Losing Texas in the Electoral College at the least would be catastrophic for Republicans: Where Democrats can rely on California, New York and Illinois to provide a foundation for Electoral success, Texas was the big one for the GOP. Florida may be almost as big on the counts, but unreliable. Ohio had been that way for both Obama elections. The next largest populated state that Republicans could rely on when (not if) Texas goes Blue would be Tennessee at 11 Electoral Votes. Just look at the battleground map above: If Texas can't be counted on, Republicans are starting with a guaranteed 32 EV compared to Democrats' 174. And there aren't enough small state Electoral Votes to catch up.

Combined with the noted shift in suburban voting habits, states like Florida and Ohio and Texas and Georgia and North Carolina - where most of their largest metros are suburban landscapes - are now honestly up for grabs for the Democrats to win or lose, not the Republicans. Granted, the Republicans can try again to gerrymander those states even more to retain control of their state legislatures and congressional delegations, but they are running out of room and running out of time.

This was a demographic shift expected to kick in by 2040 at the latest, 2028 by the earliest (I had hoped in 2016 that it was sooner than that, ah well). trump's toxicity with suburban families (women in particular) is accelerating the shift.

This explains the openness of trump's war against the voting methods like mail-in balloting, and his blatant call to dismiss ballots and delegitimize the results in the battleground states. This is desperation, not just for him but for the Republican Party as a whole. They can't solidify the corruption of their minority rule without a second trump term to complete the destruction of federal norms.

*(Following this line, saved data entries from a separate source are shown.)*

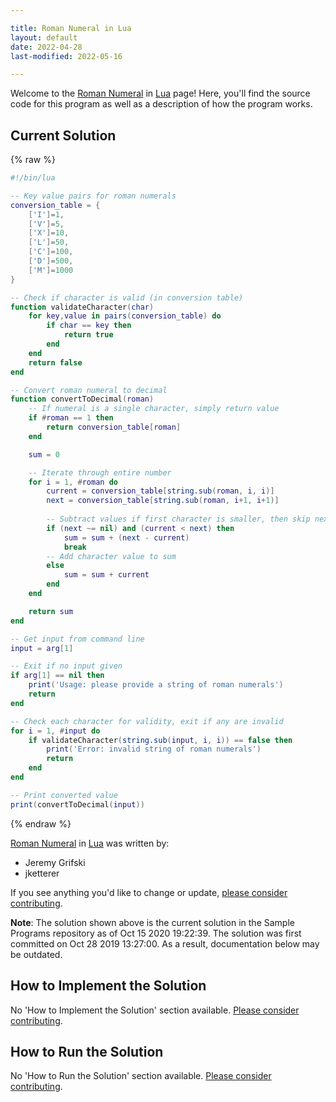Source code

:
```yaml
---

title: Roman Numeral in Lua
layout: default
date: 2022-04-28
last-modified: 2022-05-16

---
```


Welcome to the [Roman Numeral](https://sampleprograms.io/projects/roman-numeral) in [Lua](https://sampleprograms.io/languages/lua) page! Here, you'll find the source code for this program as well as a description of how the program works.

## Current Solution

{% raw %}

```lua
#!/bin/lua

-- Key value pairs for roman numerals
conversion_table = {
    ['I']=1,
    ['V']=5,
    ['X']=10,
    ['L']=50,
    ['C']=100,
    ['D']=500,
    ['M']=1000
}

-- Check if character is valid (in conversion table)
function validateCharacter(char) 
    for key,value in pairs(conversion_table) do
        if char == key then
            return true
        end
    end
    return false
end

-- Convert roman numeral to decimal
function convertToDecimal(roman)
    -- If numeral is a single character, simply return value
    if #roman == 1 then
        return conversion_table[roman]
    end

    sum = 0

    -- Iterate through entire number
    for i = 1, #roman do
        current = conversion_table[string.sub(roman, i, i)]
        next = conversion_table[string.sub(roman, i+1, i+1)]
        
        -- Subtract values if first character is smaller, then skip next character
        if (next ~= nil) and (current < next) then
            sum = sum + (next - current)
            break
        -- Add character value to sum
        else
            sum = sum + current
        end
    end

    return sum
end

-- Get input from command line
input = arg[1]

-- Exit if no input given
if arg[1] == nil then
    print('Usage: please provide a string of roman numerals')
    return
end

-- Check each character for validity, exit if any are invalid
for i = 1, #input do
    if validateCharacter(string.sub(input, i, i)) == false then
        print('Error: invalid string of roman numerals')
        return
    end
end

-- Print converted value
print(convertToDecimal(input))
```

{% endraw %}

[Roman Numeral](https://sampleprograms.io/projects/roman-numeral) in [Lua](https://sampleprograms.io/languages/lua) was written by:

- Jeremy Grifski
- jketterer

If you see anything you'd like to change or update, [please consider contributing](https://github.com/TheRenegadeCoder/sample-programs).

**Note**: The solution shown above is the current solution in the Sample Programs repository as of Oct 15 2020 19:22:39. The solution was first committed on Oct 28 2019 13:27:00. As a result, documentation below may be outdated.

## How to Implement the Solution

No 'How to Implement the Solution' section available. [Please consider contributing](https://github.com/TheRenegadeCoder/sample-programs-website).

## How to Run the Solution

No 'How to Run the Solution' section available. [Please consider contributing](https://github.com/TheRenegadeCoder/sample-programs-website).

This is why it's so important for Democratic voter turnout in the states, especially the battleground states. Everything is at stake this 2020 cycle. The fate of state legislatures, Senate seats, census-based redistricting, everything.

Republicans may have the money and the guns, but Democrats have the numbers. And the future. They can win the future this November.


1 comment:

dinthebeast said...

Some of us Democrats have guns, we just don't fetishize them like the Republicans do.
I keep having to explain that to foaming-at-the-mouth right wingers when they threaten to take the country by force.
We did indeed get gentrified out of the East Bay, but we managed to stay in California, albeit in a conservative part of it. California is a big place, and geographically speaking, a lot of it is conservative.
But acres don't vote, people do.
I sense a kind of grim determination among the would-be voters this time, and it reminds me of 2012, when their suppression shenanigans made for hours long lines that voters went right ahead and stood in so they could vote.
Of course this time with the pandemic, things are a little different, but so far folks seem to be navigating the treacherous waters of the early vote with grace and in higher numbers than many feared and most expected.
Now, if the votes don't get swept aside by some cheat-o-rama tactics, we may just do OK, but even so we have to never forget what they're trying to do right now, and even more importantly, never let them forget it either.